I believe that we should get more female leads, so I guess in that capacity, I believe in gender equality in the industry. I would like it to get to a point where we no longer feel the need to draw special attention to every major female lead. If strong women become the norm, rather than the exception, who could complain?

So where does this all leave us? What is the take away from the topic I’ve spent the past 3 weeks talking about? Well, for starters, it’s time to have more female leads. It’s shameful that I can count the number of female leads I can name on my hands, and the ones I actually care about on a single hand. It’s time for a Zelda game where we get to see more of her, and I’m hopeful that in the new game she’ll even be a playable character.

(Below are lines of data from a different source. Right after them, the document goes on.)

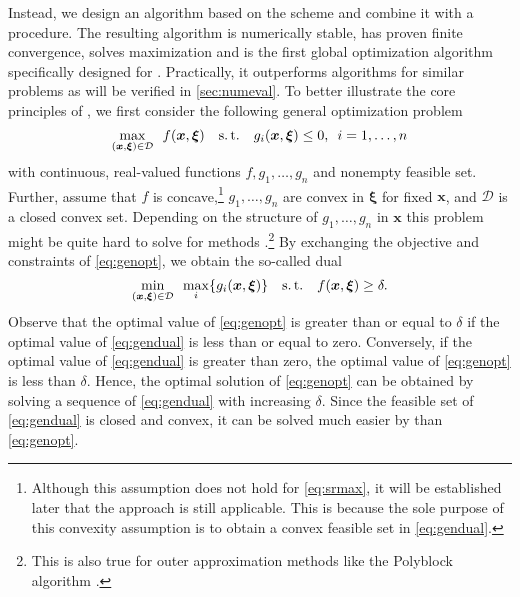 \documentclass[a4paper,10pt,journal]{IEEEtran}
\newcommand{\st}{\mathrm{s.\,t.}}
\let\vec\bm
\begin{document}
Instead, we design an algorithm based on the  scheme \cite{Tuy2005a,Tuy2009,sit,diss} and combine it with a  procedure. The resulting algorithm is numerically stable, has proven finite convergence, solves  maximization and is the first global optimization algorithm specifically designed for . Practically, it outperforms algorithms for similar problems as will be verified in \cref{sec:numeval}.
To better illustrate the core principles of , we first consider the following general optimization problem
\begin{equation} \label{eq:genopt}
	\max_{(\vec x, \vec \xi)\in\mathcal D}\enskip f(\vec x, \vec\xi) \quad\st\quad g_i(\vec x, \vec\xi) \le 0,\enskip i = 1, \dots, n
\end{equation}
with continuous, real-valued functions $f, g_1, \dots, g_n$ and nonempty feasible set. Further, assume that $f$ is concave,\footnote{Although this assumption does not hold for \cref{eq:srmax}, it will be established later that the  approach is still applicable. This is because the sole purpose of this convexity assumption is to obtain a convex feasible set in \cref{eq:gendual}.} $g_1, \dots, g_n$ are convex in $\vec\xi$ for fixed $\vec x$, and $\mathcal D$ is a closed convex set. Depending on the structure of $g_1, \dots, g_n$ in $\vec x$ this problem might be quite hard to solve for  methods \cite{Tuy2016,sit}.\footnote{This is also true for outer approximation methods like the Polyblock algorithm \cite{Tuy2016}.}
By exchanging the objective and constraints of \cref{eq:genopt}, we obtain the so-called  dual
\begin{equation} \label{eq:gendual}
	\min_{(\vec x, \vec\xi)\in\mathcal D}\enskip \max_i\{ g_i(\vec x, \vec\xi) \} \quad\st\quad f(\vec x, \vec\xi)  \ge \delta.
\end{equation}
Observe that the optimal value of \cref{eq:genopt} is greater than or equal to $\delta$ if the optimal value of \cref{eq:gendual} is less than or equal to zero.
Conversely, if the optimal value of \cref{eq:gendual} is greater than zero, the optimal value of \cref{eq:genopt} is less than $\delta$.
Hence, the optimal solution of \cref{eq:genopt} can be obtained by solving a sequence of \cref{eq:gendual} with increasing $\delta$.
Since the feasible set of \cref{eq:gendual} is closed and convex, it can be solved much easier by  than \cref{eq:genopt}.
\end{document}
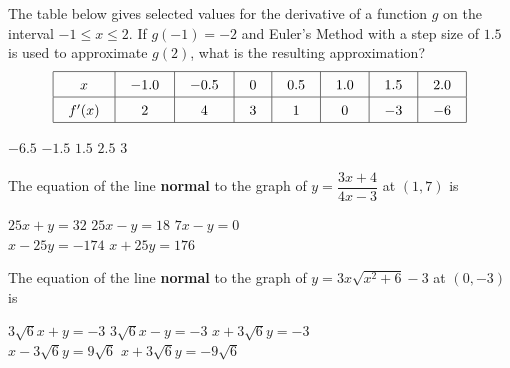 \begin{questions}
    \question The table below gives selected values for the derivative of a function $g$ on the interval $-1 \leq x \leq 2$. If $g(-1) = -2$ and Euler's Method with a step size of $1.5$ is used to approximate $g(2)$, what is the resulting approximation? \begin{align*}
        \arraycolsep=11pt\def\arraystretch{1.5}
        \begin{array}{|c|c|c|c|c|c|c|c|}
            \hline
            x & -1.0 & -0.5 & 0 & 0.5 & 1.0 & 1.5 & 2.0 \\ \hline
            f'(x) & 2 & 4 & 3 & 1 & 0 & -3 & -6 \\
            \hline
        \end{array}
    \end{align*}

    \begin{oneparchoices}
        \choice $-6.5$
        \choice $-1.5$
        \choice $1.5$
        \choice $2.5$
        \choice $3$
    \end{oneparchoices} \par \horizontalline

    \question The equation of the line \textbf{normal} to the graph of $y = \dfrac{3x + 4}{4x - 3}$ at $(1, 7)$ is \\

    \begin{oneparchoices}
        \choice $25x + y = 32$ 
        \choice $25x - y = 18$
        \choice $7x - y = 0$ \\[11pt]
        \makebox[0.23\textwidth] \choice $x - 25y = -174$ 
        \makebox[0.23\textwidth] \choice $x + 25y = 176$
    \end{oneparchoices} \par \horizontalline

    \question The equation of the line \textbf{normal} to the graph of $y = 3x\sqrt{x^2 + 6} - 3$ at $(0, -3)$ is \\

    \begin{oneparchoices}
        \choice $3\sqrt{6}x + y = -3$
        \choice $3\sqrt{6}x - y = -3$
        \choice $x + 3\sqrt{6}y = -3$ \\[11pt]
        \makebox[0.2\textwidth] \choice $x - 3\sqrt{6}y = 9\sqrt{6}$
        \makebox[0.23\textwidth] \choice $x + 3\sqrt{6}y = -9\sqrt{6}$
    \end{oneparchoices} \par \horizontalline
\end{questions} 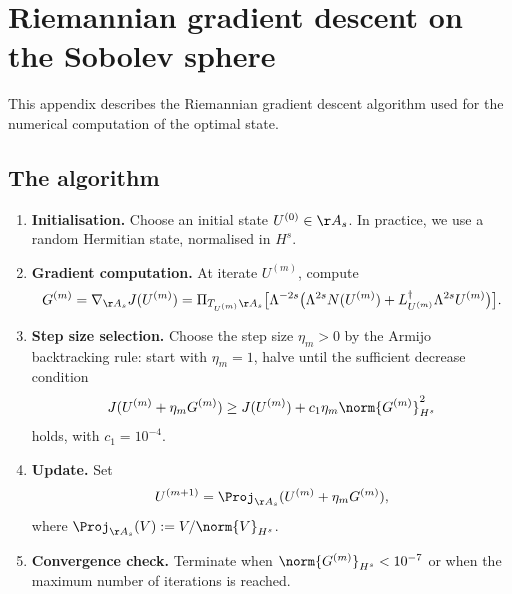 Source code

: \section{Riemannian gradient descent on the Sobolev sphere}
\label{app:C}

This appendix describes the Riemannian gradient descent algorithm 
used for the numerical computation of the optimal state.

\subsection{The algorithm}
\label{ssec:C-alg}

\begin{enumerate}[label=(\arabic*),leftmargin=*]
\item \textbf{Initialisation.} Choose an initial state 
      $U^{(0)}\in\AA_s$. In practice, we use a random Hermitian 
      state, normalised in $H^s$.

\item \textbf{Gradient computation.} At iterate $U^{(m)}$, compute
      \begin{equation}\label{eq:C-grad}
      G^{(m)} = \nabla_{\AA_s}J(U^{(m)}) = 
      \Pi_{T_{U^{(m)}}\AA_s}\bigl[\Lambda^{-2s}
      \bigl(\Lambda^{2s}N(U^{(m)}) + L_{U^{(m)}}^\dagger
      \Lambda^{2s}U^{(m)}\bigr)\bigr].
      \end{equation}

\item \textbf{Step size selection.} Choose the step size $\eta_m>0$ 
      by the Armijo backtracking rule: start with $\eta_m=1$, halve 
      until the sufficient decrease condition
      \begin{equation}\label{eq:armijo}
      J(U^{(m)}+\eta_m G^{(m)}) \geq J(U^{(m)}) + 
      c_1\eta_m\norm{G^{(m)}}_{H^s}^2
      \end{equation}
      holds, with $c_1=10^{-4}$.

\item \textbf{Update.} Set
      \begin{equation}\label{eq:C-update}
      U^{(m+1)} = \Proj_{\AA_s}(U^{(m)} + \eta_m G^{(m)}),
      \end{equation}
      where $\Proj_{\AA_s}(V) := V/\norm{V}_{H^s}$.

\item \textbf{Convergence check.} Terminate when 
      $\norm{G^{(m)}}_{H^s}<10^{-7}$ or when the maximum number of 
      iterations is reached.
\end{enumerate}

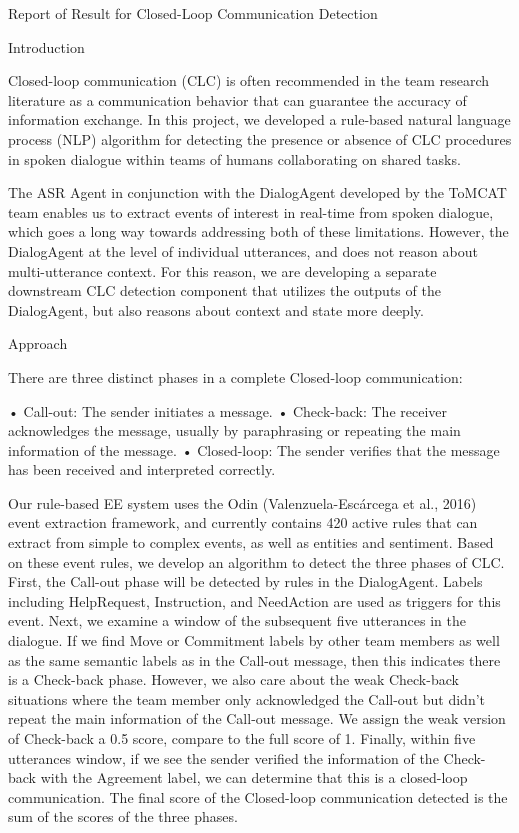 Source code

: Report of Result for Closed-Loop Communication Detection


Introduction

Closed-loop communication (CLC) is often recommended in the team research
literature as a communication behavior that can guarantee the accuracy of
information exchange. In this project, we developed a rule-based natural
language process (NLP) algorithm for detecting the presence or absence of CLC
procedures in spoken dialogue within teams of humans collaborating on shared
tasks.

The ASR Agent in conjunction with the DialogAgent developed by the ToMCAT team
enables us to extract events of interest in real-time from spoken dialogue,
which goes a long way towards addressing both of these limitations. However,
the DialogAgent at the level of individual utterances, and does not reason
about multi-utterance context. For this reason, we are developing a separate
downstream CLC detection component that utilizes the outputs of the
DialogAgent, but also reasons about context and state more deeply.

Approach

There are three distinct phases in a complete Closed-loop communication:

• Call-out: The sender initiates a message.
• Check-back: The receiver acknowledges the message, usually by paraphrasing or repeating the main information of the message.
• Closed-loop: The sender verifies that the message has been received and interpreted correctly.

Our rule-based EE system uses the Odin (Valenzuela-Escárcega et al., 2016)
event extraction framework, and currently contains 420 active rules that can
extract from simple to complex events, as well as entities and sentiment. Based
on these event rules, we develop an algorithm to detect the three phases of
CLC. First, the Call-out phase will be detected by rules in the DialogAgent.
Labels including HelpRequest, Instruction, and NeedAction are used as triggers
for this event. Next, we examine a window of the subsequent five utterances in
the dialogue.  If we find Move or Commitment labels by other team members as
well as the same semantic labels as in the Call-out message, then this
indicates there is a Check-back phase. However, we also care about the weak
Check-back situations where the team member only acknowledged the Call-out but
didn’t repeat the main information of the Call-out message. We assign the weak
version of Check-back a 0.5 score, compare to the full score of 1.  Finally,
within five utterances window, if we see the sender verified the information of
the Check-back with the Agreement label, we can determine that this is a
closed-loop communication. The final score of the Closed-loop communication
detected is the sum of the scores of the three phases.

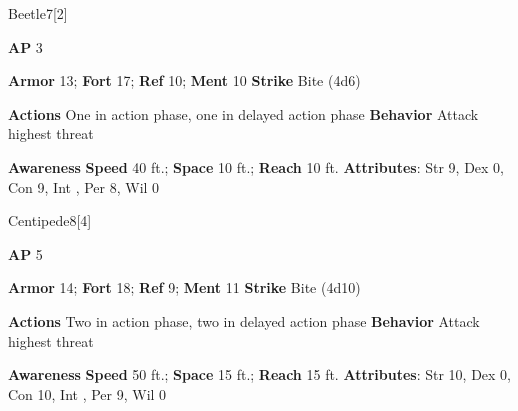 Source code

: \begin{monsection}[Dire]{Beetle}{7}[2]
\vspace{-1em}\vspace{-1em}
\begin{spellcontent}
\begin{spelltargetinginfo}
{\textbf{AP} 3}

\pari \textbf{Armor} 13;
\textbf{Fort} 17;
\textbf{Ref} 10;
\textbf{Ment} 10
\pari \textbf{Strike} Bite  (4d6)


\pari \textbf{Actions} One in action phase, one in delayed action phase
\pari \textbf{Behavior} Attack highest threat
\end{spelltargetinginfo}
\end{spellcontent}

\begin{monsterfooter}
\pari \textbf{Awareness} 
\pari \textbf{Speed} 40 ft.;
\textbf{Space} 10 ft.;
\textbf{Reach} 10 ft.
\pari \textbf{Attributes}:
Str 9,
Dex 0,
Con 9,
Int ,
Per 8,
Wil 0
\end{monsterfooter}
\end{monsection}





\begin{monsection}[Huge]{Centipede}{8}[4]
\vspace{-1em}\vspace{-1em}
\begin{spellcontent}
\begin{spelltargetinginfo}
{\textbf{AP} 5}

\pari \textbf{Armor} 14;
\textbf{Fort} 18;
\textbf{Ref} 9;
\textbf{Ment} 11
\pari \textbf{Strike} Bite  (4d10)


\pari \textbf{Actions} Two in action phase, two in delayed action phase
\pari \textbf{Behavior} Attack highest threat
\end{spelltargetinginfo}
\end{spellcontent}

\begin{monsterfooter}
\pari \textbf{Awareness} 
\pari \textbf{Speed} 50 ft.;
\textbf{Space} 15 ft.;
\textbf{Reach} 15 ft.
\pari \textbf{Attributes}:
Str 10,
Dex 0,
Con 10,
Int ,
Per 9,
Wil 0
\end{monsterfooter}
\end{monsection}




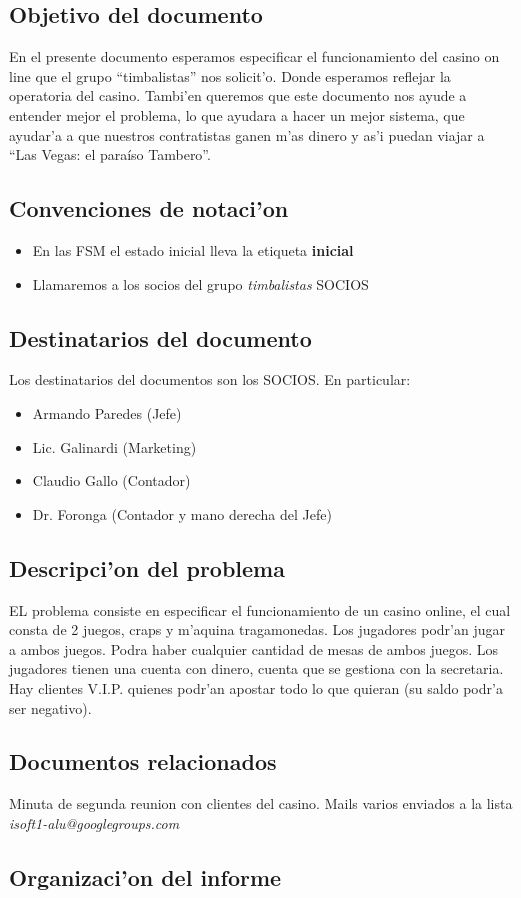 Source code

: \subsection{ Objetivo del documento	}

En el presente documento esperamos especificar el funcionamiento del casino on line 
que el grupo ``timbalistas'' nos solicit'o.  Donde esperamos reflejar la operatoria
del casino. Tambi'en queremos que este documento nos ayude a entender mejor el problema, 
lo que ayudara a hacer un mejor sistema, que ayudar'a a que nuestros contratistas ganen m'as dinero
y as'i puedan viajar a ``Las Vegas: el paraíso Tambero''.


\subsection{ Convenciones de notaci'on	}
\begin{itemize}
 \item En las FSM el estado inicial lleva la etiqueta \textbf{inicial}
 \item Llamaremos a los socios del grupo \textit{timbalistas} SOCIOS
\end{itemize}


\subsection{ Destinatarios del documento	}
Los destinatarios del documentos son los SOCIOS. En particular:

\begin{itemize}
    \item  Armando Paredes (Jefe)
    \item  Lic. Galinardi (Marketing)
    \item Claudio Gallo (Contador)
    \item  Dr. Foronga (Contador y mano derecha del Jefe)
\end{itemize}


\subsection{ Descripci'on del problema 	}

EL problema consiste en especificar el funcionamiento de un casino online, el cual consta de 2 juegos,
craps y m'aquina tragamonedas. Los jugadores podr'an jugar a ambos juegos. Podra haber cualquier cantidad 
de mesas de ambos juegos. Los jugadores tienen una cuenta con dinero, cuenta que se gestiona con la secretaria.
Hay clientes V.I.P. quienes podr'an apostar todo lo que quieran (su saldo podr'a ser negativo).



\subsection{ Documentos relacionados	}


Minuta de segunda reunion con clientes del casino.
Mails varios enviados a la lista \textit{isoft1-alu@googlegroups.com}


\subsection{ Organizaci'on del informe	}

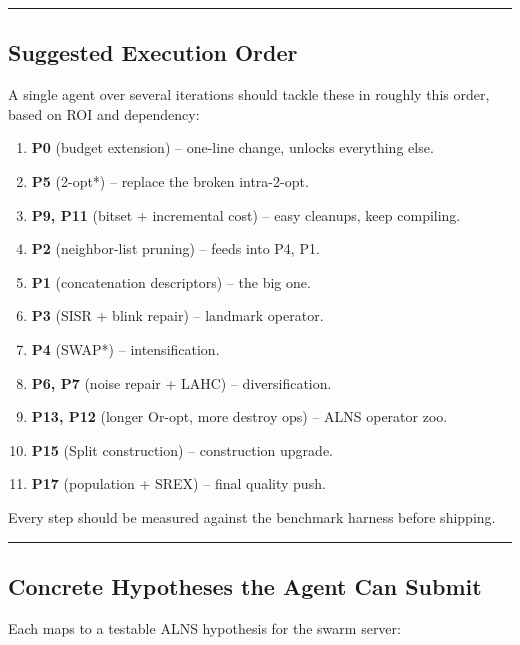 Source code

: \documentclass[twocolumn,10pt,letterpaper]{article}
\begin{document}
\vspace{0.5em}
\noindent\rule{\columnwidth}{0.4pt}
\vspace{0.5em}

\subsection{Suggested Execution Order}

A single agent over several iterations should tackle these in roughly this order, based on ROI and dependency:


\begin{enumerate}
\setlength{\itemsep}{0pt}
\setlength{\parskip}{0pt}
  \item \textbf{P0} (budget extension) -- one-line change, unlocks everything else.
  \item \textbf{P5} (2-opt*) -- replace the broken intra-2-opt.
  \item \textbf{P9, P11} (bitset + incremental cost) -- easy cleanups, keep compiling.
  \item \textbf{P2} (neighbor-list pruning) -- feeds into P4, P1.
  \item \textbf{P1} (concatenation descriptors) -- the big one.
  \item \textbf{P3} (SISR + blink repair) -- landmark operator.
  \item \textbf{P4} (SWAP*) -- intensification.
  \item \textbf{P6, P7} (noise repair + LAHC) -- diversification.
  \item \textbf{P13, P12} (longer Or-opt, more destroy ops) -- ALNS operator zoo.
  \item \textbf{P15} (Split construction) -- construction upgrade.
  \item \textbf{P17} (population + SREX) -- final quality push.
\end{enumerate}

Every step should be measured against the benchmark harness before shipping.


\vspace{0.5em}
\noindent\rule{\columnwidth}{0.4pt}
\vspace{0.5em}

\subsection{Concrete Hypotheses the Agent Can Submit}

Each maps to a testable ALNS hypothesis for the swarm server:
\end{document}

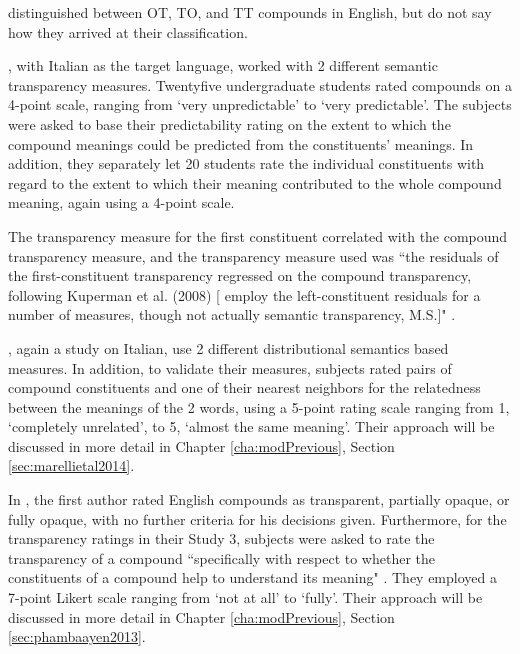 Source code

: \citet{El-Bialy_etal:2013} distinguished between OT, TO, and TT
compounds in English, but do not say how
they arrived at their classification.


\citet{MarelliandLuzzatti:2012}, with Italian as the target language, worked with 2 different semantic transparency
measures. Twentyfive undergraduate students rated compounds on a 4-point
scale, ranging from `very unpredictable' to `very predictable'. The
subjects were asked to base their predictability rating on the extent to which
the compound meanings could be predicted from the constituents' meanings. In
addition, they separately let 20 students rate the individual constituents
with regard to the extent to which their meaning contributed to the whole
compound meaning, again using a 4-point scale. 

The transparency measure for the first constituent correlated with the
compound transparency measure, and the transparency measure used was
``the residuals of the first-constituent transparency regressed on the
compound trans\-par\-en\-cy, following Kuperman et al. (2008)
[\citet{Kupermanetal:2008} employ the left-constituent residuals for a number
of measures, though not actually semantic transparency, M.S.]" \citep[648]{MarelliandLuzzatti:2012}. 

\citet{Marellietal:2014}, again a study on Italian, use 2 different
distributional semantics based measures. In addition, to validate
their measures, subjects rated pairs of compound constituents and one
of their nearest neighbors for the relatedness
 between the meanings of the 2 words, using a 5-point rating scale
 ranging from 1, `completely unrelated', to 5, `almost the same meaning'. Their
 approach will be discussed in more detail in Chapter
 \ref{cha:modPrevious}, Section \ref{sec:marellietal2014}.


In \citet{PhamandBaayen:2013}, the first author rated English compounds as
transparent, partially opaque, or fully opaque, with no further criteria
for his decisions given. Furthermore, for the transparency ratings in their Study 3,
subjects were asked to rate the transparency of a compound
``specifically with respect to whether the constituents of a compound
help to understand its meaning" \citep[467]{PhamandBaayen:2013}. They
employed a 7-point Likert scale ranging from `not at all' to `fully'. 
Their
 approach will be discussed in more detail in Chapter \ref{cha:modPrevious},
 Section \ref{sec:phambaayen2013}.


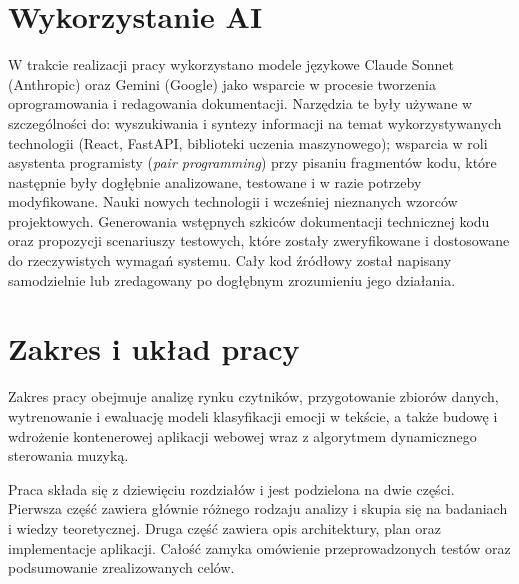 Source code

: \section{Wykorzystanie AI}
W trakcie realizacji pracy wykorzystano modele językowe Claude Sonnet (Anthropic) oraz Gemini (Google) jako wsparcie w procesie tworzenia oprogramowania i redagowania dokumentacji. Narzędzia te były używane w szczególności do: wyszukiwania i syntezy informacji na temat wykorzystywanych technologii (React, FastAPI, biblioteki uczenia maszynowego); wsparcia w roli asystenta programisty (\textit{pair programming}) przy pisaniu fragmentów kodu, które następnie były dogłębnie analizowane, testowane i w razie potrzeby modyfikowane. Nauki nowych technologii i wcześniej nieznanych wzorców projektowych. Generowania wstępnych szkiców dokumentacji technicznej kodu oraz propozycji scenariuszy testowych, które zostały zweryfikowane i dostosowane do rzeczywistych wymagań systemu. Cały kod źródłowy został napisany samodzielnie lub zredagowany po dogłębnym zrozumieniu jego działania.

\section{Zakres i układ pracy}
Zakres pracy obejmuje analizę rynku czytników, przygotowanie zbiorów
danych, wytrenowanie i ewaluację modeli klasyfikacji emocji w tekście, a
także budowę i wdrożenie kontenerowej aplikacji webowej wraz z algorytmem dynamicznego sterowania 
muzyką.

Praca składa się z dziewięciu rozdziałów i jest podzielona na dwie części. Pierwsza część zawiera
głównie różnego rodzaju analizy i skupia się na badaniach i wiedzy teoretycznej. Druga część zawiera
opis architektury, plan oraz implementacje aplikacji. Całość zamyka omówienie przeprowadzonych 
testów oraz podsumowanie zrealizowanych celów.


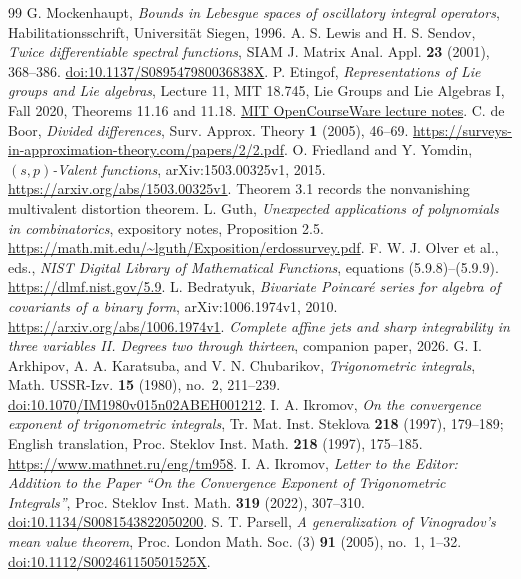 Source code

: \documentclass[11pt]{amsart}
\theoremstyle{definition}
\theoremstyle{remark}
\numberwithin{equation}{section}
\begin{document}
\begin{thebibliography}{99}
 G. Mockenhaupt, \emph{Bounds in Lebesgue spaces of oscillatory integral operators}, Habilitationsschrift, Universit\"at Siegen, 1996.
 A. S. Lewis and H. S. Sendov, \emph{Twice differentiable spectral functions}, SIAM J. Matrix Anal. Appl. \textbf{23} (2001), 368--386. \href{https://doi.org/10.1137/S089547980036838X}{doi:10.1137/S089547980036838X}.
 P. Etingof, \emph{Representations of Lie groups and Lie algebras}, Lecture 11, MIT 18.745, Lie Groups and Lie Algebras I, Fall 2020, Theorems 11.16 and 11.18. \href{https://ocw.mit.edu/courses/18-745-lie-groups-and-lie-algebras-i-fall-2020/mit18_745_f20_lec11.pdf}{MIT OpenCourseWare lecture notes}.
 C. de Boor, \emph{Divided differences}, Surv. Approx. Theory \textbf{1} (2005), 46--69. \url{https://surveys-in-approximation-theory.com/papers/2/2.pdf}.
 O. Friedland and Y. Yomdin, \emph{$(s,p)$-Valent functions}, arXiv:1503.00325v1, 2015. \url{https://arxiv.org/abs/1503.00325v1}. Theorem 3.1 records the nonvanishing multivalent distortion theorem.
 L. Guth, \emph{Unexpected applications of polynomials in combinatorics}, expository notes, Proposition 2.5. \url{https://math.mit.edu/~lguth/Exposition/erdossurvey.pdf}.
 F. W. J. Olver et al., eds., \emph{NIST Digital Library of Mathematical Functions}, equations (5.9.8)--(5.9.9). \url{https://dlmf.nist.gov/5.9}.
 L. Bedratyuk, \emph{Bivariate Poincar\'e series for algebra of covariants of a binary form}, arXiv:1006.1974v1, 2010. \url{https://arxiv.org/abs/1006.1974v1}.
 \emph{Complete affine jets and sharp integrability in three variables II. Degrees two through thirteen}, companion paper, 2026.
 G. I. Arkhipov, A. A. Karatsuba, and V. N. Chubarikov, \emph{Trigonometric integrals}, Math. USSR-Izv. \textbf{15} (1980), no.~2, 211--239. \href{https://doi.org/10.1070/IM1980v015n02ABEH001212}{doi:10.1070/IM1980v015n02ABEH001212}.
 I. A. Ikromov, \emph{On the convergence exponent of trigonometric integrals}, Tr. Mat. Inst. Steklova \textbf{218} (1997), 179--189; English translation, Proc. Steklov Inst. Math. \textbf{218} (1997), 175--185. \url{https://www.mathnet.ru/eng/tm958}.
 I. A. Ikromov, \emph{Letter to the Editor: Addition to the Paper ``On the Convergence Exponent of Trigonometric Integrals''}, Proc. Steklov Inst. Math. \textbf{319} (2022), 307--310. \href{https://doi.org/10.1134/S0081543822050200}{doi:10.1134/S0081543822050200}.
 S. T. Parsell, \emph{A generalization of Vinogradov's mean value theorem}, Proc. London Math. Soc. (3) \textbf{91} (2005), no.~1, 1--32. \href{https://doi.org/10.1112/S002461150501525X}{doi:10.1112/S002461150501525X}.

\end{thebibliography}
\end{document}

We need to be aware of how characters in the different genders are presented. Men don’t have to be the heroes, women don’t have to be story beats. While we can argue about the extent to which this effects people, why would we want to continue on the same path? I don’t want more of the same, I want games to grow and evolve. I’m not prepared to say that the current system is offensive, but it is getting boring.
There’s really no reason to not diversify. People can point at games with a female lead and say “games with female leads flop, look at Mirrors Edge”, but maybe the reason it’s failing is not because it had a female lead, but because the game had issues. The sample pool isn’t big enough to say for certain, particularly since we’ve never had a Call of Duty with a female lead (in fact, I have a hard time thinking of any female characters in any of the games).
Tomb Raider, however, proved that games don’t have to flop if they have a female lead. While apparently the company that made it considers it a failure, it sold nearly 4 million copies at $60 each. Metroid continues to sell, and despite the blunder of Other M, people eagerly await the next title. Put in more female leads, but still keep males. Put men in as the “damsel in distress” from time to time. Tell new stories, tell more varied stories. Not every game has to be a murder simulator, or any other form of “adolescent power fantasy”. It’s time for gaming to grow up.